Letter to the editor: The Saturday half-holiday in Liverpool

Thursday, March 4 – 1880
“Gentlemen – With reference to the remark of “Progress” on the above subject in your issue of Monday, he evidently is not connected with a shipping office, or he would not compare Manchester with Liverpool. In Manchester it is an easy matter to close the mills and warehouses at a fixed hour every Saturday, as they can stop the mills at any moment and commence on Monday, where they left off, but not so with the office in Liverpool. Ships will arrive and must sail at all hours, and often enough they are reported and cleared after two o’clock on Saturday.

“An American mail streamer arriving on Friday, and sometimes Saturday, and sailing again on Tuesday, means working the steamer up to twelve o’clock on Saturday night. How would the half-holiday work in this instance? With regard to coming down at 9.30 in the morning, I think, if “Progress” was working till ten and eleven o’clock three or four nights a week, he would think 9.30 quite early enough to commence in the morning. Again, he talks of running out for drinks.

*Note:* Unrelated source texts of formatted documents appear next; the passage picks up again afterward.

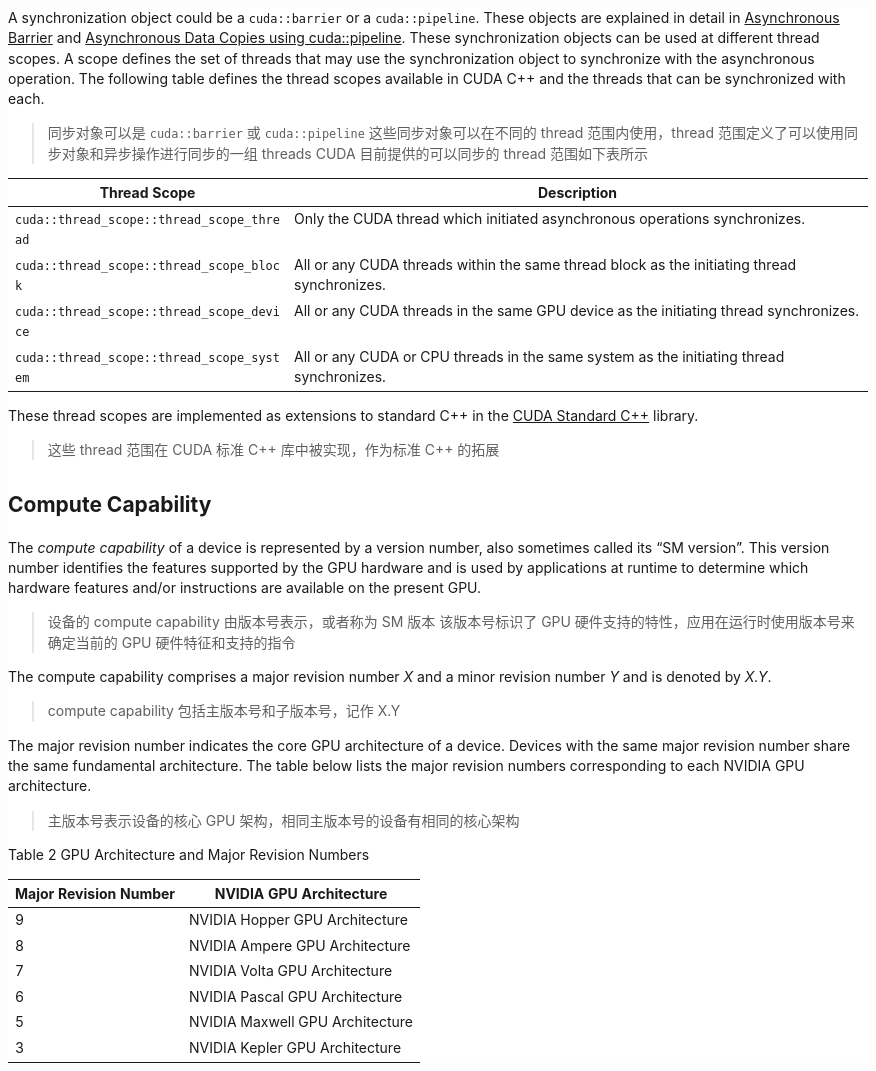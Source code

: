 A synchronization object could be a `cuda::barrier` or a `cuda::pipeline`. These objects are explained in detail in [Asynchronous Barrier](https://docs.nvidia.com/cuda/cuda-c-programming-guide/index.html#aw-barrier) and [Asynchronous Data Copies using cuda::pipeline](https://docs.nvidia.com/cuda/cuda-c-programming-guide/index.html#asynchronous-data-copies). These synchronization objects can be used at different thread scopes. A scope defines the set of threads that may use the synchronization object to synchronize with the asynchronous operation. The following table defines the thread scopes available in CUDA C++ and the threads that can be synchronized with each.
> 同步对象可以是 `cuda::barrier` 或 `cuda::pipeline`
> 这些同步对象可以在不同的 thread 范围内使用，thread 范围定义了可以使用同步对象和异步操作进行同步的一组 threads
> CUDA 目前提供的可以同步的 thread 范围如下表所示

| Thread Scope                              | Description                                                                                 |
| ----------------------------------------- | ------------------------------------------------------------------------------------------- |
| `cuda::thread_scope::thread_scope_thread` | Only the CUDA thread which initiated asynchronous operations synchronizes.                  |
| `cuda::thread_scope::thread_scope_block`  | All or any CUDA threads within the same thread block as the initiating thread synchronizes. |
| `cuda::thread_scope::thread_scope_device` | All or any CUDA threads in the same GPU device as the initiating thread synchronizes.       |
| `cuda::thread_scope::thread_scope_system` | All or any CUDA or CPU threads in the same system as the initiating thread synchronizes.    |

These thread scopes are implemented as extensions to standard C++ in the [CUDA Standard C++](https://nvidia.github.io/libcudacxx/extended_api/memory_model.html#thread-scopes) library.
> 这些 thread 范围在 CUDA 标准 C++ 库中被实现，作为标准 C++ 的拓展

## Compute Capability
The _compute capability_ of a device is represented by a version number, also sometimes called its “SM version”. This version number identifies the features supported by the GPU hardware and is used by applications at runtime to determine which hardware features and/or instructions are available on the present GPU.
> 设备的 compute capability 由版本号表示，或者称为 SM 版本
> 该版本号标识了 GPU 硬件支持的特性，应用在运行时使用版本号来确定当前的 GPU 硬件特征和支持的指令

The compute capability comprises a major revision number _X_ and a minor revision number _Y_ and is denoted by _X.Y_.
> compute capability 包括主版本号和子版本号，记作 X.Y

The major revision number indicates the core GPU architecture of a device. Devices with the same major revision number share the same fundamental architecture. The table below lists the major revision numbers corresponding to each NVIDIA GPU architecture.
>  主版本号表示设备的核心 GPU 架构，相同主版本号的设备有相同的核心架构

Table 2 GPU Architecture and Major Revision Numbers

| Major Revision Number | NVIDIA GPU Architecture         |
| --------------------- | ------------------------------- |
| 9                     | NVIDIA Hopper GPU Architecture  |
| 8                     | NVIDIA Ampere GPU Architecture  |
| 7                     | NVIDIA Volta GPU Architecture   |
| 6                     | NVIDIA Pascal GPU Architecture  |
| 5                     | NVIDIA Maxwell GPU Architecture |
| 3                     | NVIDIA Kepler GPU Architecture  |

“I know for a fact a branch in Liverpool of one of the Manchester warehouses where they observe the same rules as the Manchester House, viz, commence business at 8.30 a.m. allow one hour for dinner (which means an hour and a half) close at 6 p.m. ordinary days and 1 o’clock on Saturday. What is the consequence? It means breakfast at 7.30 and a bitter and sandwich at eleven o’clock, as some don’t get dinner till 1.30.

“Then they dine at a public house, play Nap after dinner, and very often adjourn to the same place to pass Saturday afternoon. “Progress” must not suppose that because the office of Liverpool are not all closed at one o’clock on Saturday that the employers don’t get half-holiday; most of them get away at two or half-past – in fact, when their work is done they can leave.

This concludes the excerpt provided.